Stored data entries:

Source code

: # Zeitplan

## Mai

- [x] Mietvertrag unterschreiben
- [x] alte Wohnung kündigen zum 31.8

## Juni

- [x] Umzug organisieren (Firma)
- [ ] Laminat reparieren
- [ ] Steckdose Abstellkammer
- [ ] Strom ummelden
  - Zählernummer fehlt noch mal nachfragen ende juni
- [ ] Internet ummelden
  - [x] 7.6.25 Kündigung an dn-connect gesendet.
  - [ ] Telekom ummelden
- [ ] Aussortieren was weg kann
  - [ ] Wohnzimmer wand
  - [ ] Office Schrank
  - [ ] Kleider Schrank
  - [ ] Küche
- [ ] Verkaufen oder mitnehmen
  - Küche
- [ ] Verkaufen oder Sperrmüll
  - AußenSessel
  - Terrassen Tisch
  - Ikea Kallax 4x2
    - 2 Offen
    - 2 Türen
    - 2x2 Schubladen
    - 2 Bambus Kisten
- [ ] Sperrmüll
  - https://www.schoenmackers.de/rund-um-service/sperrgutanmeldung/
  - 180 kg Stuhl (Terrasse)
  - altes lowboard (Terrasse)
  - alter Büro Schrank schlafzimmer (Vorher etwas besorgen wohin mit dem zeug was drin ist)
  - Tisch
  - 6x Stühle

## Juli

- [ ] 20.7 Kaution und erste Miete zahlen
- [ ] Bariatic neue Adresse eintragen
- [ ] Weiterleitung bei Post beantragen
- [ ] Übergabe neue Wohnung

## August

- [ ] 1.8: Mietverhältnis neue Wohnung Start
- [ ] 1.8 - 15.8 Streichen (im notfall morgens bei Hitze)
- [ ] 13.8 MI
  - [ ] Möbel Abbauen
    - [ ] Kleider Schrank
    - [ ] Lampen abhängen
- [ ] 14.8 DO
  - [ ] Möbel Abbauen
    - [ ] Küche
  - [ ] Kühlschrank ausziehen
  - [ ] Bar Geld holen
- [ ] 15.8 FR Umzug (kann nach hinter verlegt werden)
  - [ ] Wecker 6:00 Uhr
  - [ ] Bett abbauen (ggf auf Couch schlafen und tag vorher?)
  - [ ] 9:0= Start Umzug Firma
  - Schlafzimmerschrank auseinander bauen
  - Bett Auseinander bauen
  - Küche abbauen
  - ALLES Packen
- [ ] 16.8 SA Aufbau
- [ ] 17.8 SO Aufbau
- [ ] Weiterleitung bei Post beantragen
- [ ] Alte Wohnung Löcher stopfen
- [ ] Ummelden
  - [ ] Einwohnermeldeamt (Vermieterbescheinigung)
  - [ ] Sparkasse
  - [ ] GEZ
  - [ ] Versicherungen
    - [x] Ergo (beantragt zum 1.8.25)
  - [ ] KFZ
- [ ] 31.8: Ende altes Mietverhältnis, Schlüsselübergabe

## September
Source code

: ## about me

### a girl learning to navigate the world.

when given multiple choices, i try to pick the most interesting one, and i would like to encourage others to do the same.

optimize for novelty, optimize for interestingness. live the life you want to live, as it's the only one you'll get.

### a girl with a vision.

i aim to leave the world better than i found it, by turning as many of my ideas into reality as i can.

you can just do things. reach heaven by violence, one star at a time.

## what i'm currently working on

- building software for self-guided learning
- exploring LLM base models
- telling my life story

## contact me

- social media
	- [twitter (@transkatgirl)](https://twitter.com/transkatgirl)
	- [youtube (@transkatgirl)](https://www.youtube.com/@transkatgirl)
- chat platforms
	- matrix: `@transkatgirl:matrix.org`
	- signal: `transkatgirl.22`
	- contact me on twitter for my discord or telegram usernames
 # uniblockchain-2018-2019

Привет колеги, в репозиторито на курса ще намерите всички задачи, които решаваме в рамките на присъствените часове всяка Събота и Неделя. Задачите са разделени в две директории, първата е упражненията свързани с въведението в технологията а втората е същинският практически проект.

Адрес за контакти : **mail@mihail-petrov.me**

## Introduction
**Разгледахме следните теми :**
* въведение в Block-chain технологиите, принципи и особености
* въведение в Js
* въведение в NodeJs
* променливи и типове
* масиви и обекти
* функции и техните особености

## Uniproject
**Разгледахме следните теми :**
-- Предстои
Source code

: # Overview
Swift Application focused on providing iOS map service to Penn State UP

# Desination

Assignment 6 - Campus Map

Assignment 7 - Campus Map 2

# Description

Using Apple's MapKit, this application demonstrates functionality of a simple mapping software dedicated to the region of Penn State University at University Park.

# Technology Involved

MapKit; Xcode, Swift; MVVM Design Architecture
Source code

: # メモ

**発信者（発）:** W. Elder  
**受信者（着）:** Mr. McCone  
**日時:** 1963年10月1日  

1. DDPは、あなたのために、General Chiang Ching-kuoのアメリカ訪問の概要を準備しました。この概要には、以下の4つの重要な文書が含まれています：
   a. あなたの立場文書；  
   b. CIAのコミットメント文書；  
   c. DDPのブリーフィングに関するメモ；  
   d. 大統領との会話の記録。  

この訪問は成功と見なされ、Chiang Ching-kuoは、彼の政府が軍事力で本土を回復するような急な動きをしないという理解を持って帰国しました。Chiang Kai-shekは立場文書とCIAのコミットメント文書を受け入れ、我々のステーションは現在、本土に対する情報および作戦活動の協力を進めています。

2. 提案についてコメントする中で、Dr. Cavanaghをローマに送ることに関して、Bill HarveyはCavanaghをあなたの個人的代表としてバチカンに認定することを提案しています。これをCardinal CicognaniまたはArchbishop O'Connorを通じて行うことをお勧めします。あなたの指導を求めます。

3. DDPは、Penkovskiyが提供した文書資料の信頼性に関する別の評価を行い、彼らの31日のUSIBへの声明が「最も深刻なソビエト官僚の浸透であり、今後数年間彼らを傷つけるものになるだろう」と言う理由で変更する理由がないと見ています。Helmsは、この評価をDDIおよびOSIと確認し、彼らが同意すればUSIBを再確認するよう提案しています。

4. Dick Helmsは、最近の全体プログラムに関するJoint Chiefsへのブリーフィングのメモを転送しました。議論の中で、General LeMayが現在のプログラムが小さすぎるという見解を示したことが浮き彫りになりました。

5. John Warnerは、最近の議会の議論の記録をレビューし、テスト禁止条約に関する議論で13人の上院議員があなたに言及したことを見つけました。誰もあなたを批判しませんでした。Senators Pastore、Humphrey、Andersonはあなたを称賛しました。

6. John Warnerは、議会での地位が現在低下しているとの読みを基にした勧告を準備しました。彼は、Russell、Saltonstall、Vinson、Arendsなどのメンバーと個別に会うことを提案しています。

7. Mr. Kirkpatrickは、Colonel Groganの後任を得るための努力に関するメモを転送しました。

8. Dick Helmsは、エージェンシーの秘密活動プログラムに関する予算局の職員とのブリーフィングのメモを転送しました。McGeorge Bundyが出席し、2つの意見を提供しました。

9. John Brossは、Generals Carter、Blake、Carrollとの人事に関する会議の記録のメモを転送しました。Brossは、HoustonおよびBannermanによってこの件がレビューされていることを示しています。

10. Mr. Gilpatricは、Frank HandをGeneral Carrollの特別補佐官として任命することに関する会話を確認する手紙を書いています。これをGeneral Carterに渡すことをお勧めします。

- [To do]: Search the entries above for "Dick". Return every line that has it.

- [Written response]:
4. Dick Helmsは、最近の全体プログラムに関するJoint Chiefsへのブリーフィングのメモを転送しました。議論の中で、General LeMayが現在のプログラムが小さすぎるという見解を示したことが浮き彫りになりました。
8. Dick Helmsは、エージェンシーの秘密活動プログラムに関する予算局の職員とのブリーフィングのメモを転送しました。McGeorge Bundyが出席し、2つの意見を提供しました。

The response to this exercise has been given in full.